Catarina Alfaro faz um balanço muito positivo desta experiência na 7.ª edição do projeto A Arte Chegou ao Colombo, que vai além das 120 mil visitas. "Tenho feito algumas visitas guiadas que nem estavam previstas. A certa altura, percebemos que ali as pessoas sentem uma grande proximidade e ficam manifestamente curiosas. Talvez pelo ambiente tão informal e inesperado, esse encontro acaba por ser mais rico. As pessoas ficam tão surpreendidas que querem saber mais", diz.

"O mito de que os museus são lugares fechados, quase tumbas das obras de arte, tem de acabar", defende. E, com a próxima exposição a inaugurar na Casa das Histórias, espera dar mais um passo nessa direção, suscitando tanta curiosidade pelos trabalhos de Paula Rego como o que tem visto no centro comercial. A mostra irá reconstituir a colaboração da artista no bailado Pra lá e pra cá, apresentado na Gulbenkian em 1998, espetáculo inspirado nas gravuras Nursery Rhymes (1991), de Paula Rego.

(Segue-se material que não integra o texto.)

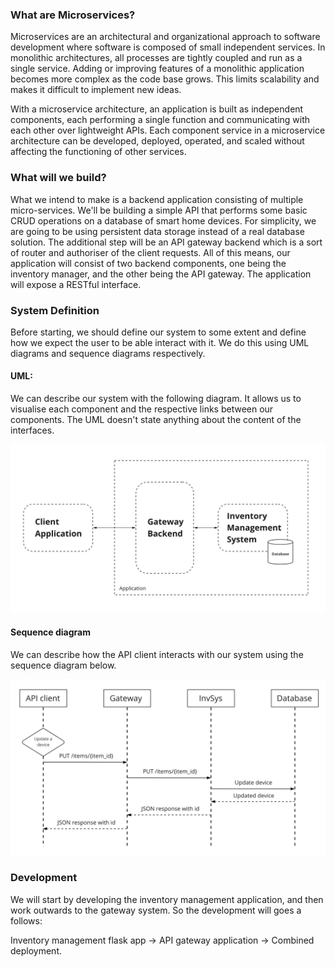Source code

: ### What are Microservices?

Microservices are an architectural and organizational approach to software development where software is composed of small independent services.
In monolithic architectures, all processes are tightly coupled and run as a single service.
Adding or improving features of a monolithic application becomes more complex as the code base grows. 
This limits scalability and makes it difficult to implement new ideas. 

With a microservice architecture, an application is built as independent components, each performing a single function and
communicating with each other over lightweight APIs. 
Each component service in a microservice architecture can be developed, deployed, operated, and scaled without affecting the functioning of other services. 

### What will we build?

What we intend to make is a backend application consisting of multiple micro-services.
We'll be building a simple API that performs some basic CRUD operations on a database of smart home devices. For simplicity, we are going
to be using persistent data storage instead of a real database solution.
The additional step will be an API gateway backend which is a sort of router and authoriser of the client requests.
All of this means, our application will consist of two backend components, one being the inventory manager, and the other being the API gateway.
The application will expose a RESTful interface.

### System Definition

Before starting, we should define our system to some extent and define how we expect the user to be able interact with it. We do this using UML diagrams and sequence diagrams respectively.

#### UML:
We can describe our system with the following diagram. It allows us to visualise each component and the respective links between our components. The UML doesn't state anything about the content of the interfaces.

![](UML.png)

#### Sequence diagram

We can describe how the API client interacts with our system using the sequence diagram below.

![](technical_flow.png)

### Development
We will start by developing the inventory management application, and then work outwards to the gateway system. So the development will goes a follows:

Inventory management flask app -> API gateway application -> Combined deployment.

"A compositora inglesa Louisa Lasdun explicou-me que ver aquelas gravuras da Paula Rego, em Londres, em 1991, criou nela uma espécie de turbilhão criativo e que rapidamente compôs uma peça musical tendo pensado logo numa colaboração com a artista no sentido de ela fazer os figurinos para o espetáculo, uma poesia aural visual, como lhe chamou." Algo que viria a acontecer em 1998 quando a Gulbenkian pegou na ideia da compositora. Tendo-se cruzado com materiais da produção do bailado enquanto fazia outras pesquisa no arquivo da Gulbenkian, Catarina Alfaro viu ali uma história para contar na Casa de Cascais. E é isso que irá fazer a partir de 26 de outubro, mostrando a série Nursery Rhymes, os desenhos dos figurinos, os próprios figurinos, a filmagem do bailado, fotografias da produção e até amostras dos tecidos.